How to complete this task:
Leaving out any pictures, transcribe every record exactly.
Start of Data supplied
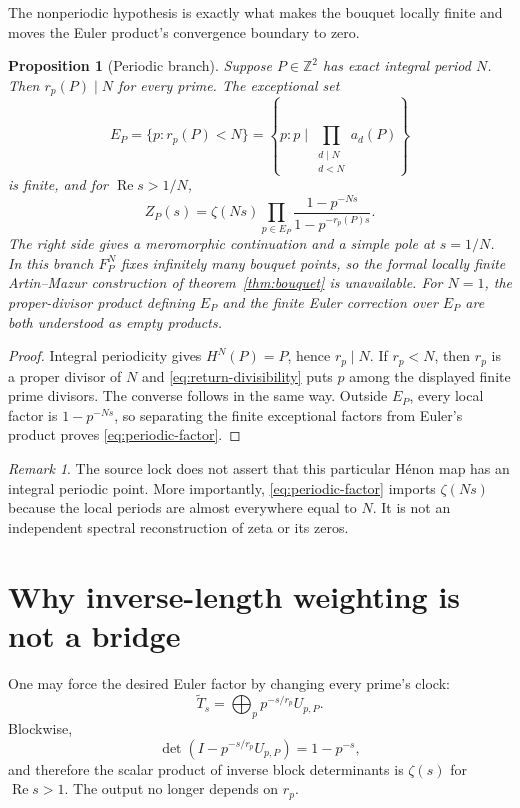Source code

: \documentclass[11pt]{article}
\newtheorem{proposition}[theorem]{Proposition}
\theoremstyle{remark}
\newtheorem{remark}[theorem]{Remark}
\newcommand{\RePart}{\operatorname{Re}}
\newcommand{\Z}{\mathbb Z}
\begin{document}
The nonperiodic hypothesis is exactly what makes the bouquet locally finite
and moves the Euler product's convergence boundary to zero.

\begin{proposition}[Periodic branch]
\label{prop:periodic}
Suppose \(P\in\Z^2\) has exact integral period \(N\).  Then \(r_p(P)\mid N\)
for every prime.  The exceptional set
\[
 E_P=\{p:r_p(P)<N\}
 =\left\{p:p\mid
 \prod_{\substack{d\mid N\\d<N}}a_d(P)\right\}
\]
is finite, and for \(\RePart s>1/N\),
\[
 Z_P(s)=\zeta(Ns)
 \prod_{p\in E_P}
 \frac{1-p^{-Ns}}{1-p^{-r_p(P)s}}.
 \label{eq:periodic-factor}
\]
The right side gives a meromorphic continuation and a simple pole at
\(s=1/N\).  In this branch \(F_P^N\) fixes infinitely many bouquet points, so
the formal locally finite Artin--Mazur construction of
theorem~\ref{thm:bouquet} is unavailable.  For \(N=1\), the proper-divisor
product defining \(E_P\) and the finite Euler correction over \(E_P\) are both
understood as empty products.
\end{proposition}

\begin{proof}
Integral periodicity gives \(H^N(P)=P\), hence \(r_p\mid N\).  If \(r_p<N\),
then \(r_p\) is a proper divisor of \(N\) and
\eqref{eq:return-divisibility} puts \(p\) among the displayed finite prime
divisors.  The converse follows in the same way.  Outside \(E_P\), every
local factor is \(1-p^{-Ns}\), so separating the finite exceptional factors
from Euler's product proves \eqref{eq:periodic-factor}.
\end{proof}

\begin{remark}
The source lock does not assert that this particular H\'enon map has an
integral periodic point.  More importantly, \eqref{eq:periodic-factor}
imports \(\zeta(Ns)\) because the local periods are almost everywhere equal
to \(N\).  It is not an independent spectral reconstruction of zeta or its
zeros.
\end{remark}

\section{Why inverse-length weighting is not a bridge}

One may force the desired Euler factor by changing every prime's clock:
\[
 \widetilde T_s
 =\bigoplus_p p^{-s/r_p}U_{p,P}.
\]
Blockwise,
\[
 \det(I-p^{-s/r_p}U_{p,P})=1-p^{-s},
\]
and therefore the scalar product of inverse block determinants is
\(\zeta(s)\) for \(\RePart s>1\).  The output no longer depends on \(r_p\).
\end{document}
End of Data supplied
Answer box:
Source code

: \documentclass[11pt]{article}
\newtheorem{proposition}[theorem]{Proposition}
\theoremstyle{remark}
\newtheorem{remark}[theorem]{Remark}
\newcommand{\RePart}{\operatorname{Re}}
\newcommand{\Z}{\mathbb Z}
\begin{document}
The nonperiodic hypothesis is exactly what makes the bouquet locally finite
and moves the Euler product's convergence boundary to zero.

\begin{proposition}[Periodic branch]
\label{prop:periodic}
Suppose \(P\in\Z^2\) has exact integral period \(N\).  Then \(r_p(P)\mid N\)
for every prime.  The exceptional set
\[
 E_P=\{p:r_p(P)<N\}
 =\left\{p:p\mid
 \prod_{\substack{d\mid N\\d<N}}a_d(P)\right\}
\]
is finite, and for \(\RePart s>1/N\),
\[
 Z_P(s)=\zeta(Ns)
 \prod_{p\in E_P}
 \frac{1-p^{-Ns}}{1-p^{-r_p(P)s}}.
 \label{eq:periodic-factor}
\]
The right side gives a meromorphic continuation and a simple pole at
\(s=1/N\).  In this branch \(F_P^N\) fixes infinitely many bouquet points, so
the formal locally finite Artin--Mazur construction of
theorem~\ref{thm:bouquet} is unavailable.  For \(N=1\), the proper-divisor
product defining \(E_P\) and the finite Euler correction over \(E_P\) are both
understood as empty products.
\end{proposition}

\begin{proof}
Integral periodicity gives \(H^N(P)=P\), hence \(r_p\mid N\).  If \(r_p<N\),
then \(r_p\) is a proper divisor of \(N\) and
\eqref{eq:return-divisibility} puts \(p\) among the displayed finite prime
divisors.  The converse follows in the same way.  Outside \(E_P\), every
local factor is \(1-p^{-Ns}\), so separating the finite exceptional factors
from Euler's product proves \eqref{eq:periodic-factor}.
\end{proof}

\begin{remark}
The source lock does not assert that this particular H\'enon map has an
integral periodic point.  More importantly, \eqref{eq:periodic-factor}
imports \(\zeta(Ns)\) because the local periods are almost everywhere equal
to \(N\).  It is not an independent spectral reconstruction of zeta or its
zeros.
\end{remark}

\section{Why inverse-length weighting is not a bridge}

One may force the desired Euler factor by changing every prime's clock:
\[
 \widetilde T_s
 =\bigoplus_p p^{-s/r_p}U_{p,P}.
\]
Blockwise,
\[
 \det(I-p^{-s/r_p}U_{p,P})=1-p^{-s},
\]
and therefore the scalar product of inverse block determinants is
\(\zeta(s)\) for \(\RePart s>1\).  The output no longer depends on \(r_p\).
\end{document}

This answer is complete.